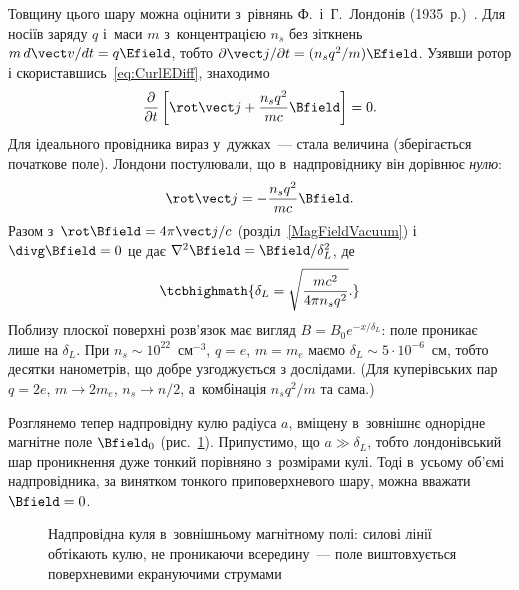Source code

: Товщину цього шару можна оцінити з~рівнянь Ф.~і~Г.~Лондонів (1935~р.)~\cite{London1935}. Для носіїв заряду
$q$ і~маси $m$ з~концентрацією $n_s$ без зіткнень $m\,d\vect v/dt=q\Efield$, тобто
$\partial\vect j/\partial t=(n_sq^2/m)\Efield$. Узявши ротор і
скориставшись~\eqref{eq:CurlEDiff}, знаходимо
\begin{equation*}
	\frac{\partial}{\partial t}\left[\rot\vect j+\frac{n_sq^2}{mc}\Bfield\right]=0.
\end{equation*}
Для ідеального провідника вираз у~дужках~--- стала величина (зберігається початкове поле).
Лондони постулювали, що в~надпровіднику він дорівнює \emph{нулю}:
\begin{equation}\label{eq:LondonSecond}
	\rot\vect j=-\frac{n_sq^2}{mc}\Bfield.
\end{equation}
Разом з~$\rot\Bfield=4\pi\vect j/c$ (розділ~\ref{MagFieldVacuum}) і~$\divg\Bfield=0$ це дає
$\nabla^2\Bfield=\Bfield/\delta_L^2$, де
\begin{equation}\label{eq:LondonDepth}
	\tcbhighmath{ \delta_L=\sqrt{\frac{mc^2}{4\pi n_sq^2}}. }
\end{equation}
Поблизу плоскої поверхні розв'язок має вигляд $B=B_0e^{-x/\delta_L}$: поле проникає лише
на  $\delta_L$. При $n_s\sim10^{22}$~см$^{-3}$, $q=e$, $m=m_e$
маємо $\delta_L\sim5\cdot10^{-6}$~см, тобто десятки нанометрів, що добре узгоджується з
дослідами. (Для куперівських пар $q=2e$, $m\to2m_e$, $n_s\to n/2$, а~комбінація $n_sq^2/m$
та сама.)

Розглянемо тепер надпровідну кулю радіуса $a$, вміщену в~зовнішнє однорідне магнітне поле
$\Bfield_0$ (рис.~\ref{pic:BSupercond}). Припустимо, що $a\gg\delta_L$, тобто
лондонівський шар проникнення дуже тонкий порівняно з~розмірами кулі. Тоді в~усьому об'ємі
надпровідника, за винятком тонкого приповерхневого шару, можна вважати $\Bfield=0$.

\begin{figure}[h!]\centering
	\caption{Надпровідна куля в~зовнішньому магнітному полі: силові лінії обтікають кулю,
		не проникаючи всередину~--- поле виштовхується поверхневими екрануючими
		струмами\label{pic:BSupercond}}
\end{figure}

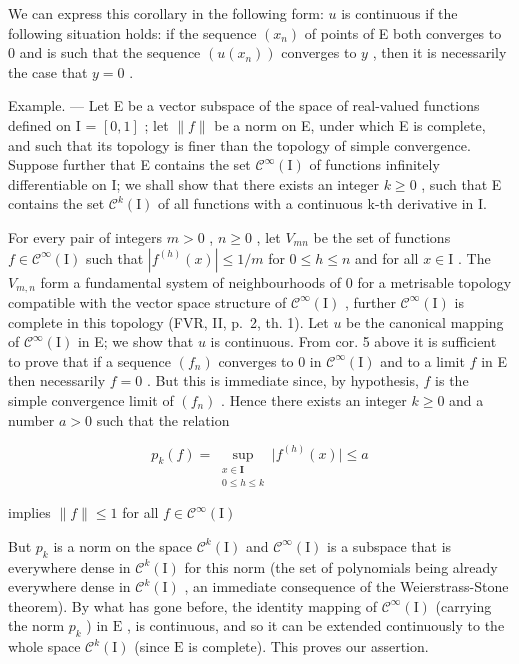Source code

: We can express this corollary in the following form: \(u\) is continuous if the following situation holds: if the sequence \((x_{n})\) of points of E both converges to 0 and is such that the sequence \((u(x_{n}))\) converges to \(y\) , then it is necessarily the case that \(y = 0\) .

Example. --- Let E be a vector subspace of the space of real-valued functions defined on I = \([0, 1]\) ; let \(\|f\|\) be a norm on E, under which E is complete, and such that its topology is finer than the topology of simple convergence. Suppose further that E contains the set \(\mathcal{C}^{\infty}(\mathrm{I})\) of functions infinitely differentiable on I; we shall show that there exists an integer \(k \geqslant 0\) , such that E contains the set \(\mathcal{C}^{k}(\mathrm{I})\) of all functions with a continuous k-th derivative in I.

For every pair of integers \(m > 0\) , \(n \geqslant 0\) , let \(V_{mn}\) be the set of functions \(f \in \mathcal{C}^{\infty}(\mathrm{I})\) such that \(|f^{(h)}(x)| \leqslant 1 / m\) for \(0 \leqslant h \leqslant n\) and for all \(x \in \mathrm{I}\) . The \(V_{m,n}\) form a fundamental system of neighbourhoods of 0 for a metrisable topology compatible with the vector space structure of \(\mathcal{C}^{\infty}(\mathrm{I})\) , further \(\mathcal{C}^{\infty}(\mathrm{I})\) is complete in this topology (FVR, II, p.~2, th. 1). Let \(u\) be the canonical mapping of \(\mathcal{C}^{\infty}(\mathrm{I})\) in E; we show that \(u\) is continuous. From cor. 5 above it is sufficient to prove that if a sequence \((f_n)\) converges to 0 in \(\mathcal{C}^{\infty}(\mathrm{I})\) and to a limit \(f\) in E then necessarily \(f = 0\) . But this is immediate since, by hypothesis, \(f\) is the simple convergence limit of \((f_n)\) . Hence there exists an integer \(k \geqslant 0\) and a number \(a > 0\) such that the relation

\[
p_{k}(f) = \sup_{\substack{x\in \mathbf{I}\\ 0\leqslant h\leqslant k}}\big|f^{(h)}(x)\big|\leqslant a
\]

implies \(\| f\| \leqslant 1\) for all \(f\in \mathcal{C}^{\infty}(\mathrm{I})\)

But \(p_k\) is a norm on the space \(\mathcal{C}^k(\mathrm{I})\) and \(\mathcal{C}^\infty(\mathrm{I})\) is a subspace that is everywhere dense in \(\mathcal{C}^k(\mathrm{I})\) for this norm (the set of polynomials being already everywhere dense in \(\mathcal{C}^k(\mathrm{I})\) , an immediate consequence of the Weierstrass-Stone theorem). By what has gone before, the identity mapping of \(\mathcal{C}^\infty(\mathrm{I})\) (carrying the norm \(p_k\) ) in \(\mathrm{E}\) , is continuous, and so it can be extended continuously to the whole space \(\mathcal{C}^k(\mathrm{I})\) (since \(\mathrm{E}\) is complete). This proves our assertion.

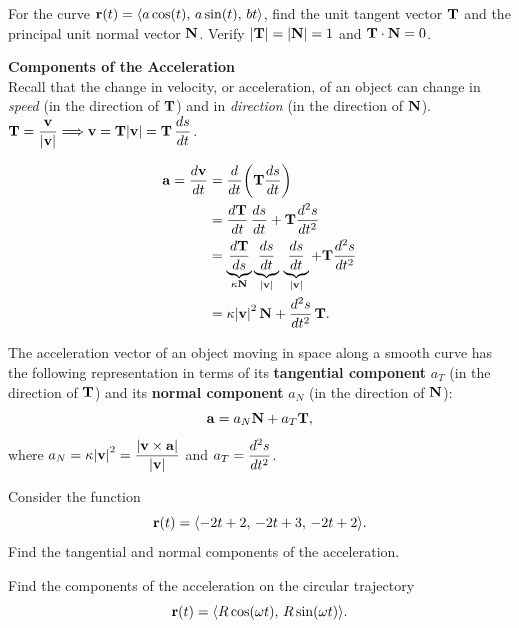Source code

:\documentclass[../mathNotesPreamble]{subfiles}
\begin{document}
  \begin{ex*}
    For the curve ${\mathbf{r}}(t)={\left\langle a\cos(t),\,a\sin(t),\,bt \right\rangle}$, find the unit tangent vector ${\mathbf{T}}$ and the principal unit normal vector ${\mathbf{N}}$. Verify ${\left\vert{\mathbf{T}}\right\vert}={\left\vert{\mathbf{N}}\right\vert}=1$ and ${\mathbf{T}}\cdot{\mathbf{N}}=0$.
  \end{ex*}

  \pagebreak

  \textbf{Components of the Acceleration}\\
  Recall that the change in velocity, or acceleration, of an object can change in \textit{speed} (in the direction of ${\mathbf{T}}$) and in \textit{direction} (in the direction of ${\mathbf{N}}$).
  $\displaystyle{\mathbf{T}}=\frac{{\mathbf{v}}}{{\left\vert{\mathbf{v}}\right\vert}} \Longrightarrow {\mathbf{v}}={\mathbf{T}}{\left\vert{\mathbf{v}}\right\vert}={\mathbf{T}}\,\frac{ds}{dt}$.

  \begin{align*}
    {\mathbf{a}}= \frac{d{\mathbf{v}}}{dt}&={\frac{d^{}}{dt^{}}}{\left({\mathbf{T}}\frac{ds}{dt}\right)}\\
      &=\frac{d{\mathbf{T}}}{dt}\,\frac{ds}{dt}+{\mathbf{T}}\frac{d^2s}{dt^2}\\
      &=\underbrace{\frac{d{\mathbf{T}}}{ds}}_{\kappa {\mathbf{N}}}\underbrace{\frac{ds}{dt}}_{{\left\vert{\mathbf{v}}\right\vert}}\,\underbrace{\frac{ds}{dt}}_{{\left\vert{\mathbf{v}}\right\vert}}+{\mathbf{T}} \frac{d^2s}{dt^2}\\
      &=\kappa{\left\vert{\mathbf{v}}\right\vert}^2\, {\mathbf{N}}+\frac{d^2s}{dt^2}\,{\mathbf{T}}.
  \end{align*}   
  
  \begin{thmBox*}
    The acceleration vector of an object moving in space along a smooth curve has the following representation in terms of its \textbf{tangential component} $a_T$ (in the direction of ${\mathbf{T}}$) and its \textbf{normal component} $a_N$ (in the direction of ${\mathbf{N}}$):
      \[{\mathbf{a}}=a_N{\mathbf{N}}+a_T{\mathbf{T}},\]
    where $a_N=\kappa{\left\vert{\mathbf{v}}\right\vert}^2=\displaystyle\frac{{\left\vert{\mathbf{v}}\times{\mathbf{a}}\right\vert}}{{\left\vert{\mathbf{v}}\right\vert}}$ and $a_T=\displaystyle\frac{d^2s}{dt^2}$.
  \end{thmBox*}
  \pagebreak

  \begin{ex*}
    Consider the function
      \[{\mathbf{r}}(t)={\left\langle -2t+2,\,-2t+3,\,-2t+2 \right\rangle}.\]
    Find the tangential and normal components of the acceleration.
  \end{ex*}

  \begin{ex*}
    Find the components of the acceleration on the circular trajectory
      \[{\mathbf{r}}(t)={\left\langle R\cos(\omega t),\,R\sin(\omega t) \right\rangle}.\]
  \end{ex*}
  \pagebreak
\end{document}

=====

Work order:
Go through the entries above and report every line in which the word "figure" appears.

Reply:
\begin{figure}[h!]\centering
\end{figure}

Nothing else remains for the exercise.